Risk Pool: A fund set up as a reserve for unexpected expenses. Organizations providing prepaid health care for a fixed fee typically set up such pools to cover, for example, unusually large demands for hospital care or specialist services.

Risk Pooling: The World Health Organization defines risk pooling as “the practice of grouping together several levels of risk for insurance purposes in order to balance the consequences of the completion of each risk individually.” [World Health Organization (2000), The World Health Report 2000. Health systems: Improving performance, Geneva. World Health Organization] In other words, it is the function that combines the uncertainty of individuals (in terms of service needs) in a calculable risk for large groups. While the pooling of risks is necessary for the insurance principle works, all risks can not be effectively grouped / pooled / shared. In particular, it is difficult to Common dissimilar risks in voluntary insurance, unless there is a grant available to encourage participation. The theory behind the pooling of risks is the aggregation of risk between all users based on the principle that the strong demand for healthcare for a user will be offset by weak demand on the other.

Social Health Protection Schemes: Includes all kinds of health financing protection mechanisms, from tax-based financing, statutory social health insurance to private health insurance, health equity funds, community-based health insurance, and various fee exemptions for health services.

Subsidy: A payment made by the government with the object of reducing the market price of a particular product or of maintaining the income of the producer. The aim of a subsidy may be to sustain demand for a particular product; to protect a particular industry; or to ensure that those consumers, especially the poor, who would otherwise not purchase a product or whose demand for it would decline, maintain their previous level of consumption.

Third Party Payer: (1) Intermediary institution responsible for paying providers for services rendered to covered patients. Such funds or purchasers are called third party payers because they are neither patients nor health care providers. (2) An intermediate institution (e.g., insurance company) that modifies the transactions between consumers and providers of health care. Third party payers can be the government or private sector companies. (3) A payer who neither receives nor gives the care (the patient and the provider are the first two parties). The third party payer is usually an insurance company, a prepayment plan, or a government agency; organizations that are self-insured are also considered third parties.

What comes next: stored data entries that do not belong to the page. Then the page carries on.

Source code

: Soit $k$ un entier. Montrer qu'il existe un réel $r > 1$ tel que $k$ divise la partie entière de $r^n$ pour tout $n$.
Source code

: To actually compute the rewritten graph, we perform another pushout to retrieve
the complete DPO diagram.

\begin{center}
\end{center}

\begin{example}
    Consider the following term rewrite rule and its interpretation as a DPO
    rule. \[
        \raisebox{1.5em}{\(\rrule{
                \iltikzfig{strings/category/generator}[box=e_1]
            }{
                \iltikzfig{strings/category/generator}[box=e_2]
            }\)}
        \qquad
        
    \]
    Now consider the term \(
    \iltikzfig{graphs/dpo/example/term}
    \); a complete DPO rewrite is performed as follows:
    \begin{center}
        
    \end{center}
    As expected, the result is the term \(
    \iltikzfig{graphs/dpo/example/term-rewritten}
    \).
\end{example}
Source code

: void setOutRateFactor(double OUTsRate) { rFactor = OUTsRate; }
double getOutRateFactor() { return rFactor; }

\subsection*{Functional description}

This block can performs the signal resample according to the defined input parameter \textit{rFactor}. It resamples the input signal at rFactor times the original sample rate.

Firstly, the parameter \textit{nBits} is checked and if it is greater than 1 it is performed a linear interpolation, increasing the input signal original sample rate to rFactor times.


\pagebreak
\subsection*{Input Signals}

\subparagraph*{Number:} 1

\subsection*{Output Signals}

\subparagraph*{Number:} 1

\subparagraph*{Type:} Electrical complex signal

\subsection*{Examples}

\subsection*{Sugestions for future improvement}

Universal Health Coverage (UHC): Universal health coverage (UHC), is defined as ensuring that all people can use the promotive, preventive, curative, rehabilitative and palliative health services they need, of sufficient quality to be effective, while also ensuring that the use of these services does not expose the user to financial hardship

User Charges (or Fees): Payment for goods and services according to price list or fee schedule.

User Fees (or Fee-Charging): Payment for goods and services according to a price list or tariff schedule.

User Fees: Payment of out-of-pocket charges at the time of use of health care.

Vouchers: A voucher entitles its holder the use of specific health services without paying the respective user fee at selected health providers as the voucher can be exchanged for a specified amount of money by the provider upon receipt.